At that instant, Darren froze, then suddenly sat upright, clenching his hands into fists. “This isn’t working,” he said angrily, not looking at her.
Chessa started to cry. “I don’t understand. I thought you said you loved me.”
Darren took a deep breath, visibly controlling his temper. “I do. But I don’t understand why we have to wait.”
“I’ve told you….”
“I know what you’ve said.” He stood up, his tone a little softer but still tinged with resentment. “Maybe you should go. It’s been a long day and I’m tired. I’ll call you a cab.”
Chessa fought not to cry any more tears, stood, gave him a brief hug and when the taxi arrived minutes later, left without saying any more.
#
Of course Chessa put a slightly different spin on it when she told Amy about her date the next morning as the two sat on their beds in their dorm room eating apple slices and peanut butter. She left out the part about the argument at the end of the night.
“So you really love him?” Amy asked with more than a little incredulity in her voice. “Do your parents know about all of this? Do they even know how much older he is?”

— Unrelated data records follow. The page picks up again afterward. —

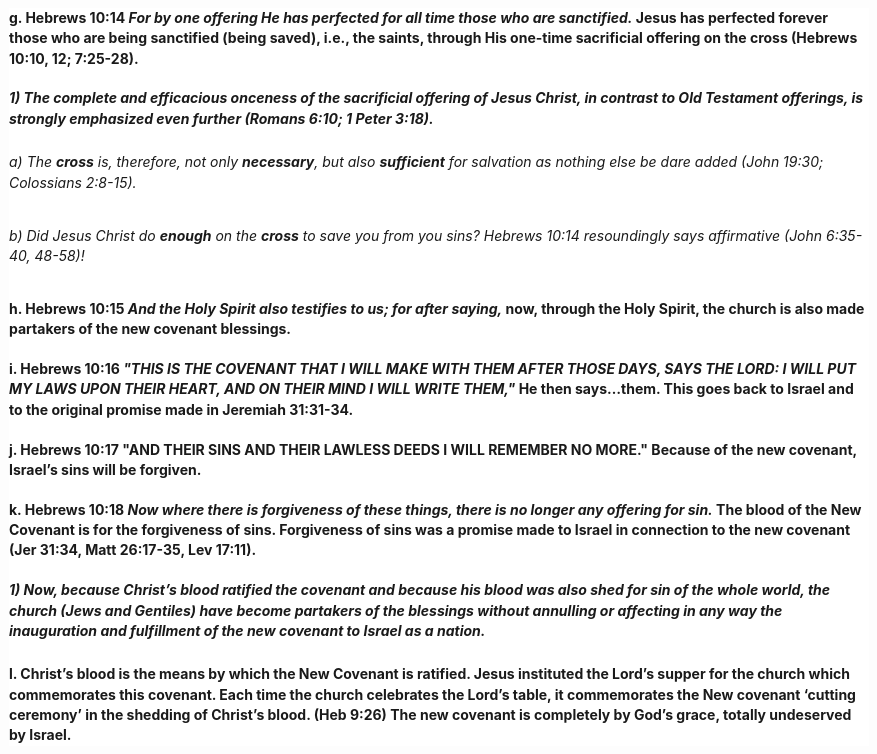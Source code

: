 #### g.   Hebrews 10:14 *For by one offering He has perfected for all time those who are sanctified.* Jesus has **perfected** forever those who are being **sanctified** (being saved), i.e., the **saints**, through His one-time sacrificial offering on the cross (Hebrews 10:10, 12; 7:25-28).

##### 1)   The complete and efficacious **onceness** of the sacrificial **offering** of Jesus Christ, in contrast to Old Testament offerings, is strongly emphasized even further (Romans 6:10; 1 Peter 3:18).

###### a)   The **cross** is, therefore, not only **necessary**, but also **sufficient** for salvation as nothing else be dare added (John 19:30; Colossians 2:8-15).

###### b)  Did Jesus Christ do **enough** on the **cross** to save you from you sins? Hebrews 10:14 resoundingly says affirmative (John 6:35-40, 48-58)!

#### h.   Hebrews 10:15 *And the Holy Spirit also testifies to us; for after saying,* now, through the Holy Spirit, the **church** is also made partakers of the new covenant blessings. 

#### i.   Hebrews 10:16 *"THIS IS THE COVENANT THAT I WILL MAKE WITH THEM AFTER THOSE DAYS, SAYS THE LORD: I WILL PUT MY LAWS UPON THEIR HEART, AND ON THEIR MIND I WILL WRITE THEM,"* He then says…them. This goes back to **Israel** and to the original promise made in Jeremiah 31:31-34. 

#### j.   Hebrews 10:17 "AND THEIR SINS AND THEIR LAWLESS DEEDS I WILL REMEMBER NO MORE." Because of the new covenant, Israel’s sins will be **forgiven**. 

#### k.   Hebrews 10:18  *Now where there is forgiveness of these things, there is no longer any offering for sin.* The blood of the New Covenant is for the forgiveness of sins. Forgiveness of sins was a promise **made** to Israel in connection to the new covenant (Jer 31:34, Matt 26:17-35, Lev 17:11). 

##### 1)   Now, because Christ’s blood ratified the covenant and because his blood was also shed for sin of the whole world, the church (Jews and Gentiles) have become partakers of the blessings without annulling or affecting in any way the inauguration and fulfillment of the new covenant to Israel as a **nation**.

#### l.   Christ’s blood is the means by which the New Covenant is ratified. Jesus instituted the Lord’s supper for the church which commemorates this covenant. Each time the church celebrates the Lord’s table, it commemorates the New covenant ‘cutting ceremony’ in the shedding of Christ’s blood. (Heb 9:26) The new covenant is completely by God’s **grace**, totally undeserved by Israel.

“They know we’ve been seeing each other, not about—you know—how serious it is. Dad hasn’t met him, but I brought him by to meet Mom and she seemed to like him all right. They’re both a little concerned that he’s older and more worldly-wise, but they like his political views, the causes he’s working for, and the way he treats me. You’ll have to meet him, but now that he’s back in DC, I’m not sure when we’ll see each other again.” Chessa sighed. It would be another long semester.
“And how does he feel?”
“He said, and I quote, ‘I think I’m falling in love with you, Miss Reynolds.’ That was the night we watched the sunset from the top of the Empire State Building. I must be the luckiest girl alive!”
“I think I’m gonna be sick.” Amy pretended to gag, which sent Chessa into a fit of laughter.
#
For the next two months, Darren called her almost every night, occasionally sent her notes and flowers, and promised as soon as he could to visit her in New York once Congress let out.
Then a week passed with no calls, mail, or flowers. And then another. Chessa called Darren a few times but was met with his voice mail. Like her calls, two of her letters went unanswered. Something was up.
She finally got through one day to Peggy Lee, his secretary, and asked if Darren was planning to return to New York for the upcoming recess. Peggy had always been nice to Chessa when she called but was strangely silent for a few moments.
“He’s seeing someone else, isn’t he?”
Peggy’s continued silence was enough of an answer.
Chessa thanked the secretary and hung up, in tears. He could have at least had the decency to let me know, she fumed.